Recorded data:
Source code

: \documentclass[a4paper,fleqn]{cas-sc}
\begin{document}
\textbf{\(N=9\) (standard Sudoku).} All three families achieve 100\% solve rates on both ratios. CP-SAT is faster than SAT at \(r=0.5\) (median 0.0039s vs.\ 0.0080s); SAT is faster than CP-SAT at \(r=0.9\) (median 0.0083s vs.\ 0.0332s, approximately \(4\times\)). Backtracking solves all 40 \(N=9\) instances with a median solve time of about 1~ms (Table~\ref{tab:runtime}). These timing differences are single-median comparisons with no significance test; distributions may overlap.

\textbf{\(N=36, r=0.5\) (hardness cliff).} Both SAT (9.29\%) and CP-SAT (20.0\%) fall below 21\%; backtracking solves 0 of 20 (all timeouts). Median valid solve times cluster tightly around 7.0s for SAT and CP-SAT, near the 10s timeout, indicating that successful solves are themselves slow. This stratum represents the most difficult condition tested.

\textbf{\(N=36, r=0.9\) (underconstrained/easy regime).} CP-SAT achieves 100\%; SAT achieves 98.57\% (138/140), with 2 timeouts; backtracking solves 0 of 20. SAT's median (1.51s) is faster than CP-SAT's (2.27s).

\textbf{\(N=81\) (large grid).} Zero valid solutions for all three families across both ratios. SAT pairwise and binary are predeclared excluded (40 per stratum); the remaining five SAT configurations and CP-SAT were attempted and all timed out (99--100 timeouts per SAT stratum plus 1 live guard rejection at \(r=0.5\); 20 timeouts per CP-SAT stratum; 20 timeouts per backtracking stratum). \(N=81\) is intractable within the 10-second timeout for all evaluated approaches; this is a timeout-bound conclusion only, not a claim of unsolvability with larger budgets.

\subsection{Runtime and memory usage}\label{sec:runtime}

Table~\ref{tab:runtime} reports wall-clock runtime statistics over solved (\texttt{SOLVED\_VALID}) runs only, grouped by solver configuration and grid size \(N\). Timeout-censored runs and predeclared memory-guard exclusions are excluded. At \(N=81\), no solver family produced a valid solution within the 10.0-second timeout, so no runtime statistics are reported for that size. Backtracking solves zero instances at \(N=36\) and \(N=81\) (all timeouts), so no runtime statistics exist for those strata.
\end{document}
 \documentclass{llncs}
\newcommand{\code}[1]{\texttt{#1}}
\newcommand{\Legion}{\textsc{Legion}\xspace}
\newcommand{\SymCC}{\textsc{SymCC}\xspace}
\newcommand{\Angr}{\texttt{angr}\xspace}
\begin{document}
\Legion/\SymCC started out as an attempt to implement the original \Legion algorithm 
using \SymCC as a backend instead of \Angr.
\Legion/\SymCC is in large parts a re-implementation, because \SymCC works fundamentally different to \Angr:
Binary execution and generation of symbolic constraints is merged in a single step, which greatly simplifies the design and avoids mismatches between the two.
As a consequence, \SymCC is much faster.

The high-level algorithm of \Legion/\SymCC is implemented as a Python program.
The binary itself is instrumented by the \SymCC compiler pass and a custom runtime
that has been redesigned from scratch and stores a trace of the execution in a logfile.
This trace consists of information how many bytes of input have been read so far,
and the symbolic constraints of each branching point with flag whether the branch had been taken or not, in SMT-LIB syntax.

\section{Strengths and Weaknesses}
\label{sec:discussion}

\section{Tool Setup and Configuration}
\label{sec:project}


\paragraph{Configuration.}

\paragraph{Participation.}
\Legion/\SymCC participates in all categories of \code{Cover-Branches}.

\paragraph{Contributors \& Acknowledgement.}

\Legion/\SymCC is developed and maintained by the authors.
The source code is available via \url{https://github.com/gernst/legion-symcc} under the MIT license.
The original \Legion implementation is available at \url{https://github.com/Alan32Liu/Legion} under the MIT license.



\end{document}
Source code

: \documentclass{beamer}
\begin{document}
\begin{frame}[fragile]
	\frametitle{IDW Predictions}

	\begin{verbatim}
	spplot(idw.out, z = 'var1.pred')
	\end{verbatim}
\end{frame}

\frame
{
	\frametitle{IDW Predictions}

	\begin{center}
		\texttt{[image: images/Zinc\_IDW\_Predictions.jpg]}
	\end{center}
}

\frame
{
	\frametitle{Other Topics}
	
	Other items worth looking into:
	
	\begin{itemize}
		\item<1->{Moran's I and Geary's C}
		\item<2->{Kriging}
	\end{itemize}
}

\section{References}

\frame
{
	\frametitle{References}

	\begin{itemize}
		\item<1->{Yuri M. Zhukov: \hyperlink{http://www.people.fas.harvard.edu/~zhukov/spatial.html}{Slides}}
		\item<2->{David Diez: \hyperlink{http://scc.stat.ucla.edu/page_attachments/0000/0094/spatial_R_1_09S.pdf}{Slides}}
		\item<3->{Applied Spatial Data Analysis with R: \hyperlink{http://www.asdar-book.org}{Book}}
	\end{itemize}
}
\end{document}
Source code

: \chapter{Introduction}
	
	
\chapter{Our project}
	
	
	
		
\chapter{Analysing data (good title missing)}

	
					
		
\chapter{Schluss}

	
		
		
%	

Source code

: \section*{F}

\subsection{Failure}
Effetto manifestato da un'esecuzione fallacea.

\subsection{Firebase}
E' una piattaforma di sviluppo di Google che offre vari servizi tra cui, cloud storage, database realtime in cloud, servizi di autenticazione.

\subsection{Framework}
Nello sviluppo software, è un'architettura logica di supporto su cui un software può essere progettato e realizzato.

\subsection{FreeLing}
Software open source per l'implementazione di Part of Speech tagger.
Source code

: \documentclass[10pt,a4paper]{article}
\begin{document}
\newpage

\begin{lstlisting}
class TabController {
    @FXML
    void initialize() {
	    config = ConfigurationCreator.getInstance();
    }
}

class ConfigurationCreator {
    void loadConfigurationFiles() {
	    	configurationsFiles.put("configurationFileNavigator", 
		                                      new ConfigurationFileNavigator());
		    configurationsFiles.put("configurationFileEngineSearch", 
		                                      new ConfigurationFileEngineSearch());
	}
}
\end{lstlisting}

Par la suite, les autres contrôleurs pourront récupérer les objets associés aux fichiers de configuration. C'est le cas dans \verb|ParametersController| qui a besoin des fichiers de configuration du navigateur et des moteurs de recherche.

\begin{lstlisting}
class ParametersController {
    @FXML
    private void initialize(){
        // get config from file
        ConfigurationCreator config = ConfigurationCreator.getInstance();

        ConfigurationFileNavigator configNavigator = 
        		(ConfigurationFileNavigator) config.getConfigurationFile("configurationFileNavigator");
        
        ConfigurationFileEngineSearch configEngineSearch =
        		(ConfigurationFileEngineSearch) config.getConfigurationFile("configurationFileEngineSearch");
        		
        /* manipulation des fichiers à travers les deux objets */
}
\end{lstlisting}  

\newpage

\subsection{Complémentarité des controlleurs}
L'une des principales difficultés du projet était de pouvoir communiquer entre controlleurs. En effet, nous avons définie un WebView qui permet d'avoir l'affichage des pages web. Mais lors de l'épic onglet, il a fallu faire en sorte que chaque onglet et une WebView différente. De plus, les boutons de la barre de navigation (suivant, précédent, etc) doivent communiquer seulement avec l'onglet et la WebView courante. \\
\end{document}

• _The task_:
Set down all of the lines above without altering a word.

• _Exercise response_:
Source code

: \documentclass[a4paper,fleqn]{cas-sc}
\begin{document}
\textbf{\(N=9\) (standard Sudoku).} All three families achieve 100\% solve rates on both ratios. CP-SAT is faster than SAT at \(r=0.5\) (median 0.0039s vs.\ 0.0080s); SAT is faster than CP-SAT at \(r=0.9\) (median 0.0083s vs.\ 0.0332s, approximately \(4\times\)). Backtracking solves all 40 \(N=9\) instances with a median solve time of about 1~ms (Table~\ref{tab:runtime}). These timing differences are single-median comparisons with no significance test; distributions may overlap.

\textbf{\(N=36, r=0.5\) (hardness cliff).} Both SAT (9.29\%) and CP-SAT (20.0\%) fall below 21\%; backtracking solves 0 of 20 (all timeouts). Median valid solve times cluster tightly around 7.0s for SAT and CP-SAT, near the 10s timeout, indicating that successful solves are themselves slow. This stratum represents the most difficult condition tested.

\textbf{\(N=36, r=0.9\) (underconstrained/easy regime).} CP-SAT achieves 100\%; SAT achieves 98.57\% (138/140), with 2 timeouts; backtracking solves 0 of 20. SAT's median (1.51s) is faster than CP-SAT's (2.27s).

\textbf{\(N=81\) (large grid).} Zero valid solutions for all three families across both ratios. SAT pairwise and binary are predeclared excluded (40 per stratum); the remaining five SAT configurations and CP-SAT were attempted and all timed out (99--100 timeouts per SAT stratum plus 1 live guard rejection at \(r=0.5\); 20 timeouts per CP-SAT stratum; 20 timeouts per backtracking stratum). \(N=81\) is intractable within the 10-second timeout for all evaluated approaches; this is a timeout-bound conclusion only, not a claim of unsolvability with larger budgets.

\subsection{Runtime and memory usage}\label{sec:runtime}

Table~\ref{tab:runtime} reports wall-clock runtime statistics over solved (\texttt{SOLVED\_VALID}) runs only, grouped by solver configuration and grid size \(N\). Timeout-censored runs and predeclared memory-guard exclusions are excluded. At \(N=81\), no solver family produced a valid solution within the 10.0-second timeout, so no runtime statistics are reported for that size. Backtracking solves zero instances at \(N=36\) and \(N=81\) (all timeouts), so no runtime statistics exist for those strata.
\end{document}
 \documentclass{llncs}
\newcommand{\code}[1]{\texttt{#1}}
\newcommand{\Legion}{\textsc{Legion}\xspace}
\newcommand{\SymCC}{\textsc{SymCC}\xspace}
\newcommand{\Angr}{\texttt{angr}\xspace}
\begin{document}
\Legion/\SymCC started out as an attempt to implement the original \Legion algorithm 
using \SymCC as a backend instead of \Angr.
\Legion/\SymCC is in large parts a re-implementation, because \SymCC works fundamentally different to \Angr:
Binary execution and generation of symbolic constraints is merged in a single step, which greatly simplifies the design and avoids mismatches between the two.
As a consequence, \SymCC is much faster.

The high-level algorithm of \Legion/\SymCC is implemented as a Python program.
The binary itself is instrumented by the \SymCC compiler pass and a custom runtime
that has been redesigned from scratch and stores a trace of the execution in a logfile.
This trace consists of information how many bytes of input have been read so far,
and the symbolic constraints of each branching point with flag whether the branch had been taken or not, in SMT-LIB syntax.

\section{Strengths and Weaknesses}
\label{sec:discussion}

\section{Tool Setup and Configuration}
\label{sec:project}


\paragraph{Configuration.}

\paragraph{Participation.}
\Legion/\SymCC participates in all categories of \code{Cover-Branches}.

\paragraph{Contributors \& Acknowledgement.}

\Legion/\SymCC is developed and maintained by the authors.
The source code is available via \url{https://github.com/gernst/legion-symcc} under the MIT license.
The original \Legion implementation is available at \url{https://github.com/Alan32Liu/Legion} under the MIT license.



\end{document}
Source code

: \documentclass{beamer}
\begin{document}
\begin{frame}[fragile]
	\frametitle{IDW Predictions}

	\begin{verbatim}
	spplot(idw.out, z = 'var1.pred')
	\end{verbatim}
\end{frame}

\frame
{
	\frametitle{IDW Predictions}

	\begin{center}
		\texttt{[image: images/Zinc\_IDW\_Predictions.jpg]}
	\end{center}
}

\frame
{
	\frametitle{Other Topics}
	
	Other items worth looking into:
	
	\begin{itemize}
		\item<1->{Moran's I and Geary's C}
		\item<2->{Kriging}
	\end{itemize}
}

\section{References}

\frame
{
	\frametitle{References}

	\begin{itemize}
		\item<1->{Yuri M. Zhukov: \hyperlink{http://www.people.fas.harvard.edu/~zhukov/spatial.html}{Slides}}
		\item<2->{David Diez: \hyperlink{http://scc.stat.ucla.edu/page_attachments/0000/0094/spatial_R_1_09S.pdf}{Slides}}
		\item<3->{Applied Spatial Data Analysis with R: \hyperlink{http://www.asdar-book.org}{Book}}
	\end{itemize}
}
\end{document}
Source code

: \chapter{Introduction}
	
	
\chapter{Our project}
	
	
	
		
\chapter{Analysing data (good title missing)}

	
					
		
\chapter{Schluss}

	
		
		
%	

Source code

: \section*{F}

\subsection{Failure}
Effetto manifestato da un'esecuzione fallacea.

\subsection{Firebase}
E' una piattaforma di sviluppo di Google che offre vari servizi tra cui, cloud storage, database realtime in cloud, servizi di autenticazione.

\subsection{Framework}
Nello sviluppo software, è un'architettura logica di supporto su cui un software può essere progettato e realizzato.

\subsection{FreeLing}
Software open source per l'implementazione di Part of Speech tagger.
Source code

: \documentclass[10pt,a4paper]{article}
\begin{document}
\newpage

\begin{lstlisting}
class TabController {
    @FXML
    void initialize() {
	    config = ConfigurationCreator.getInstance();
    }
}

class ConfigurationCreator {
    void loadConfigurationFiles() {
	    	configurationsFiles.put("configurationFileNavigator", 
		                                      new ConfigurationFileNavigator());
		    configurationsFiles.put("configurationFileEngineSearch", 
		                                      new ConfigurationFileEngineSearch());
	}
}
\end{lstlisting}

Par la suite, les autres contrôleurs pourront récupérer les objets associés aux fichiers de configuration. C'est le cas dans \verb|ParametersController| qui a besoin des fichiers de configuration du navigateur et des moteurs de recherche.

\begin{lstlisting}
class ParametersController {
    @FXML
    private void initialize(){
        // get config from file
        ConfigurationCreator config = ConfigurationCreator.getInstance();

        ConfigurationFileNavigator configNavigator = 
        		(ConfigurationFileNavigator) config.getConfigurationFile("configurationFileNavigator");
        
        ConfigurationFileEngineSearch configEngineSearch =
        		(ConfigurationFileEngineSearch) config.getConfigurationFile("configurationFileEngineSearch");
        		
        /* manipulation des fichiers à travers les deux objets */
}
\end{lstlisting}  

\newpage

\subsection{Complémentarité des controlleurs}
L'une des principales difficultés du projet était de pouvoir communiquer entre controlleurs. En effet, nous avons définie un WebView qui permet d'avoir l'affichage des pages web. Mais lors de l'épic onglet, il a fallu faire en sorte que chaque onglet et une WebView différente. De plus, les boutons de la barre de navigation (suivant, précédent, etc) doivent communiquer seulement avec l'onglet et la WebView courante. \\
\end{document}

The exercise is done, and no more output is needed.